Una traducción del Quijote: 42

Nota: En esta transcripción se ha respetado la ortografía original.


VIII.

Cuando Miguel volvió á su casa, gozoso por poseer el retrato de la Princesa, y diciendo para sí: «al menos la veré hasta el último momento de mi vida,» se halló con una novedad que le llenó de asombro.

Un ugier de la casa imperial había traido un pliego en que decia:

«M. Miguel Laso de Castilla, se servirá presentarse mañana jueves, á las dos de la tarde, en el palacio Imperial, en donde será recibido por S. M. el Emperador.»

Pasado el primer momento de sorpresa, Miguel se dio á pensar en la causa que podia motivar aquella extraña misiva, y no hallaba explicación ni aun probable. ¿Con qué objeto deseaba ver el Emperador de todas las Rusias á un jóven oscuro y extranjero? En vano interrogó sobre este particular á Madlle. Guené: la modista nada sabia.

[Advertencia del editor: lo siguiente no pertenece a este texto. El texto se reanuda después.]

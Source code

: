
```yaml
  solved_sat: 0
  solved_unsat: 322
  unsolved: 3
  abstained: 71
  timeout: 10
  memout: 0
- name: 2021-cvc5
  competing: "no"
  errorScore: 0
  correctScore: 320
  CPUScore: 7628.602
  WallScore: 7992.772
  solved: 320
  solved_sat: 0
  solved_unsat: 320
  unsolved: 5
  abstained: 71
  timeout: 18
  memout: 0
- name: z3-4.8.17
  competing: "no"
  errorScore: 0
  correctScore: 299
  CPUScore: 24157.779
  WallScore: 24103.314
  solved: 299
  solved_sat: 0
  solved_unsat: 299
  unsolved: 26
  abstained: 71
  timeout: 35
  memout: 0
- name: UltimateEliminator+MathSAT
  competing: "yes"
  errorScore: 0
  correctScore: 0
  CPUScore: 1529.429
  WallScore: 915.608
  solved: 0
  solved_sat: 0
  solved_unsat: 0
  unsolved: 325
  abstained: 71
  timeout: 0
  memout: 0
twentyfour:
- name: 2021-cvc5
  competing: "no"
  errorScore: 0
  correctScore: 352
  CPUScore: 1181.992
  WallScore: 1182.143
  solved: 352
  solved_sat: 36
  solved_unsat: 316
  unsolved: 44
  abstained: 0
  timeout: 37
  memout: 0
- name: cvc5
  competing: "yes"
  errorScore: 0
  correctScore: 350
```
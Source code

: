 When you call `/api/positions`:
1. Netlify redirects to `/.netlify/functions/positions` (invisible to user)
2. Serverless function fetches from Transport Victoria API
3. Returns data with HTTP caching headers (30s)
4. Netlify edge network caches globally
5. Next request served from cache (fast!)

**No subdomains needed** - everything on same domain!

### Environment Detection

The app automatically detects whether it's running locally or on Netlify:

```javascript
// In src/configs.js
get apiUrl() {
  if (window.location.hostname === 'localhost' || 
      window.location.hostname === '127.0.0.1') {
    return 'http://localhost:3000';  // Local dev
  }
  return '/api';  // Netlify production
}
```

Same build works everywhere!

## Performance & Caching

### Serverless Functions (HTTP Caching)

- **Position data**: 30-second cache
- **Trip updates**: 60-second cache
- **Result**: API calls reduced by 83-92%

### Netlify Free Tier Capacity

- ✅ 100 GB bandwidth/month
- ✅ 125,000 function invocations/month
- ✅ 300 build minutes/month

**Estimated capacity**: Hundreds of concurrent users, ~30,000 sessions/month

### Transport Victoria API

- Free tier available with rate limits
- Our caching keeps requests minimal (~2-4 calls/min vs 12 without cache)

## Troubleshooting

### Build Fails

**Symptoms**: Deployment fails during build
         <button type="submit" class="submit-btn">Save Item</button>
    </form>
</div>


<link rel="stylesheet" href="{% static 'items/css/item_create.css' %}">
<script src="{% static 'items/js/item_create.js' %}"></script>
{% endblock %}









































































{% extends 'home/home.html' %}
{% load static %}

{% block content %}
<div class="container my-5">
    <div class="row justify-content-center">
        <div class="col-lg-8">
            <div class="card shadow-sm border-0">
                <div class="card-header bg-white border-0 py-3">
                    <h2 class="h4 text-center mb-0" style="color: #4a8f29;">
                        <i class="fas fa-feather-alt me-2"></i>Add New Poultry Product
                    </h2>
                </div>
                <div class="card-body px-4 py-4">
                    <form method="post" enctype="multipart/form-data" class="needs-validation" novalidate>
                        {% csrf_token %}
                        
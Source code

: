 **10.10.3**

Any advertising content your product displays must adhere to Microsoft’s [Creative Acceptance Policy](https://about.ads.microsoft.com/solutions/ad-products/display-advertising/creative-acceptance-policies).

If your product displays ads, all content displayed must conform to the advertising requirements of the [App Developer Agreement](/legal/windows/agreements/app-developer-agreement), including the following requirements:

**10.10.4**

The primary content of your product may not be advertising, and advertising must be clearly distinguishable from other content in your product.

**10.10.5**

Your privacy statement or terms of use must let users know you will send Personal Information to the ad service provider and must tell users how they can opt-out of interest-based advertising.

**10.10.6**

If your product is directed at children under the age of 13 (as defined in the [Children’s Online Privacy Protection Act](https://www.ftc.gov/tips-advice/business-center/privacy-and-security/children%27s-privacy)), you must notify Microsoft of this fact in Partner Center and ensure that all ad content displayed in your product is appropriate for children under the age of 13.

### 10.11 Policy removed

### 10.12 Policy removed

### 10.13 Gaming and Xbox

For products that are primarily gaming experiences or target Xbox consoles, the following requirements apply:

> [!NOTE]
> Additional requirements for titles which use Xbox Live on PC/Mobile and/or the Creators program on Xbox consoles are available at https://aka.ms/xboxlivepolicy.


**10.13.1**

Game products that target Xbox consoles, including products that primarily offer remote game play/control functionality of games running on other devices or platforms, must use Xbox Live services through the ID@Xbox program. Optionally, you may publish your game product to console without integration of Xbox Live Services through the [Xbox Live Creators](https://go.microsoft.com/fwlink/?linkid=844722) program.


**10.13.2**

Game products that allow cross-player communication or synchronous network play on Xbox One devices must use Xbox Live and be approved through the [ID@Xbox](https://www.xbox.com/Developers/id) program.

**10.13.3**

Recordando su conversacion con el Príncipe de Lucko, pensó en que éste tal vez podria haber intervenido en aquella cita imperial; pero ¿por qué, para qué y en qué podia influir el Emperador en su destino?

Cansado de torturar su imaginación, Miguel se resignó á esperar al dia siguiente, en el que acaso se descifraria el enigma, y durante aquella larga y mortal noche, se consoló con la contemplacion del retrato de María.

Sólo el que ha amado de corazon puede comprender los trasportes de un alma enamorada ante la imágen del objeto de su amor.

Al dia siguiente, después de una noche de insomnio, anticipó su diaria visita al palacio de Lucko, á fin de poder presentarse en el Imperial á la hora indicada. Interrogó también á la Princesa respecto á la misiva del Emperador; pero aunque aquella no se mostró muy sorprendida, no pudo darle respuesta alguna satisfactoria; mas como la mujer, aun en medio de sus amorosos deliquios, es más previsora que el hombre, María fué la primera que advirtió que la hora de la cita imperial se aproximaba.

Miguel salió del palacio Lucko, y media hora después subia por la régia escalera de la morada de invierno del Emperador.

Toda grandeza impone; y aunque noblemente organizado, nuestro jóven no pudo menos de experimentar una especie de vértigo fascinador en medio de aquellas soberanas magnificencias.

Afortunadamente tuvo que esperar algún tiempo ántes de ser introducido en presencia del Czar, y pudo reponerse un tanto del natural estupor de que se hallaba poseido. No obstante; cuando un ugier, abriendo una puerta y alzando una gruesa cortina de seda, anunció:

«M. Miguel Laso de Castilla.»

El pobre jóven sintió pasar ante sus ojos una cosa deslumbrante.

Miguel se hallaba en presencia de uno de los primeros Soberanos del mundo.